- Associated Press - Tuesday, January 10, 2017

NEW ORLEANS (AP) - Funding for more than 30 of Louisiana’s 150 public charter schools was placed in doubt by a state appeal court ruling in a case expected to wind up at the state Supreme Court.

Charter schools are public schools, funded with taxpayer dollars but operated by independent organizations under agreements approved by state or local education officials.

The schools in question are located in various parts of Louisiana. Their operators were granted charters by Louisiana’s Board of Elementary and Secondary Education, rather than the local school boards. And they were funded through the Minimum Foundation Program, a Legislature-approved formula known as the MFP that governs the way tax dollars - state and local - are doled out to individual local school districts.

A number of local education officials and a teacher union argued in lawsuits that funding the state-chartered schools through a formula meant to fund local school districts violates the Louisiana Constitution and siphons money away from local public schools.

The state 1st Circuit Court of Appeal in Baton Rouge agreed Monday in a 3-2 decision , noting that the Louisiana Constitution states that MFP money is for “parish and city school systems.”

The dissenting judges said the BESE-chartered schools are public schools and there is no language prohibiting them from getting MFP dollars.

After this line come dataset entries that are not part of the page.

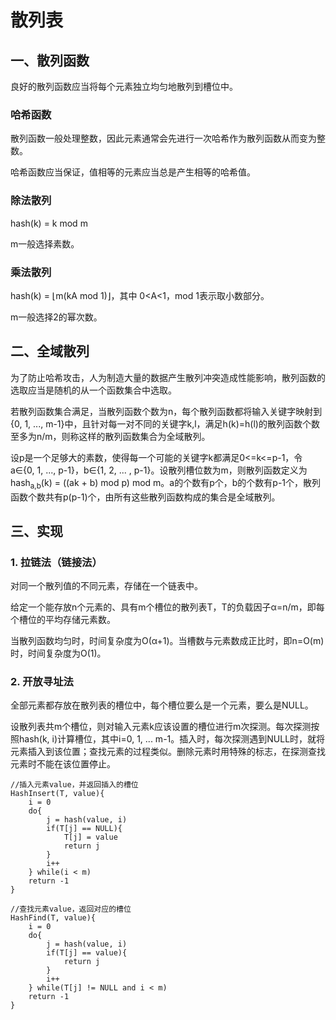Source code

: # 散列表

## 一、散列函数

良好的散列函数应当将每个元素独立均匀地散列到槽位中。

### 哈希函数

散列函数一般处理整数，因此元素通常会先进行一次哈希作为散列函数从而变为整数。

哈希函数应当保证，值相等的元素应当总是产生相等的哈希值。

### 除法散列

hash(k) = k mod m

m一般选择素数。

### 乘法散列

hash(k) = ⌊m(kA mod 1)⌋，其中 0<A<1，mod 1表示取小数部分。

m一般选择2的幂次数。

## 二、全域散列

为了防止哈希攻击，人为制造大量的数据产生散列冲突造成性能影响，散列函数的选取应当是随机的从一个函数集合中选取。

若散列函数集合满足，当散列函数个数为n，每个散列函数都将输入关键字映射到{0, 1, ..., m-1}中，且针对每一对不同的关键字k,l，满足h(k)=h(l)的散列函数个数至多为n/m，则称这样的散列函数集合为全域散列。

设p是一个足够大的素数，使得每一个可能的关键字k都满足0<=k<=p-1，令a∈{0, 1, ..., p-1}，b∈{1, 2, ... , p-1}。设散列槽位数为m，则散列函数定义为hash<sub>a,b</sub>(k) = ((ak + b) mod p) mod m。a的个数有p个，b的个数有p-1个，散列函数个数共有p(p-1)个，由所有这些散列函数构成的集合是全域散列。

## 三、实现

### 1. 拉链法（链接法）

对同一个散列值的不同元素，存储在一个链表中。

给定一个能存放n个元素的、具有m个槽位的散列表T，T的负载因子α=n/m，即每个槽位的平均存储元素数。

当散列函数均匀时，时间复杂度为O(α+1)。当槽数与元素数成正比时，即n=O(m)时，时间复杂度为O(1)。

### 2. 开放寻址法

全部元素都存放在散列表的槽位中，每个槽位要么是一个元素，要么是NULL。

设散列表共m个槽位，则对输入元素k应该设置的槽位进行m次探测。每次探测按照hash(k, i)计算槽位，其中i=0, 1, ... m-1。插入时，每次探测遇到NULL时，就将元素插入到该位置；查找元素的过程类似。删除元素时用特殊的标志，在探测查找元素时不能在该位置停止。

```
//插入元素value，并返回插入的槽位
HashInsert(T, value){
    i = 0
    do{
        j = hash(value, i)
        if(T[j] == NULL){
            T[j] = value
            return j
        }
        i++
    } while(i < m)
    return -1
}
```

```
//查找元素value，返回对应的槽位
HashFind(T, value){
    i = 0
    do{
        j = hash(value, i)
        if(T[j] == value){
            return j
        }
        i++
    } while(T[j] != NULL and i < m)
    return -1
}
```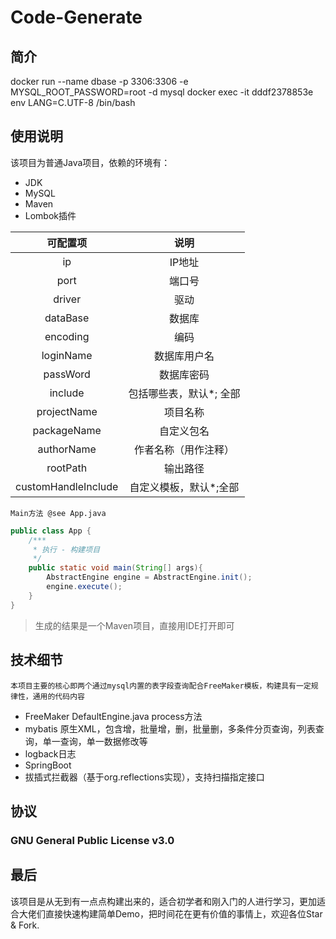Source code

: #  Code-Generate
## 简介

docker run --name dbase -p 3306:3306 -e MYSQL_ROOT_PASSWORD=root -d mysql
docker exec -it dddf2378853e env LANG=C.UTF-8 /bin/bash

## 使用说明

该项目为普通Java项目，依赖的环境有：

- JDK
- MySQL
- Maven
- Lombok插件



|      可配置项       |          说明           |
| :-----------------: | :---------------------: |
|         ip          |         IP地址          |
|        port         |         端口号          |
|       driver        |          驱动           |
|      dataBase       |         数据库          |
|      encoding       |          编码           |
|      loginName      |      数据库用户名       |
|      passWord       |       数据库密码        |
|       include       | 包括哪些表，默认*; 全部 |
|     projectName     |        项目名称         |
|     packageName     |       自定义包名        |
|     authorName      |  作者名称（用作注释）   |
|      rootPath       |        输出路径         |
| customHandleInclude | 自定义模板，默认*;全部  |



```Main方法 @see App.java```

```java
public class App {
    /***
     * 执行 - 构建项目
     */
    public static void main(String[] args){
        AbstractEngine engine = AbstractEngine.init();
        engine.execute();
    }
}
```

> 生成的结果是一个Maven项目，直接用IDE打开即可



## 技术细节

```本项目主要的核心即两个通过mysql内置的表字段查询配合FreeMaker模板，构建具有一定规律性，通用的代码内容```

- FreeMaker  DefaultEngine.java process方法
- mybatis 原生XML，包含增，批量增，删，批量删，多条件分页查询，列表查询，单一查询，单一数据修改等
- logback日志
- SpringBoot
- 拔插式拦截器（基于org.reflections实现），支持扫描指定接口



## 协议

### GNU General Public License v3.0



## 最后

该项目是从无到有一点点构建出来的，适合初学者和刚入门的人进行学习，更加适合大佬们直接快速构建简单Demo，把时间花在更有价值的事情上，欢迎各位Star & Fork.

With an estimated $60 million to $80 million in question, the case is expected to go to Louisiana’s Supreme Court.

The teacher union that challenged the case, the Louisiana Association of Educators, praised the ruling. LAE President Debbie Meaux acknowledged in a news release that a Supreme Court appeal is likely but added she hopes the Legislature will address the funding issue without the need for more court action.

Lawmakers could opt to fund the charters separately from the MFP. But that would require full state financing - rather than paying for the schools with a mix of state and local tax dollars - boosting costs for Louisiana’s state operating budget amid recurring financial problems.

Charter school supporters met the ruling with varying degrees of concern.

“With the First Circuit Court of Appeal’s decision, the education of 13,000 Louisiana students is imperiled,” said an emailed news release from PublicSchoolsOptions.org.

If the decision stands, the group said, the affected schools could close.

“This is one step in a process that has always been headed to the Supreme Court,” Superintendent of Education John White said in an emailed statement. “This lawsuit is only about money. It disregards the rights of parents to choose the schools that are best for their unique children. We look forward to presenting the matter at the next level.”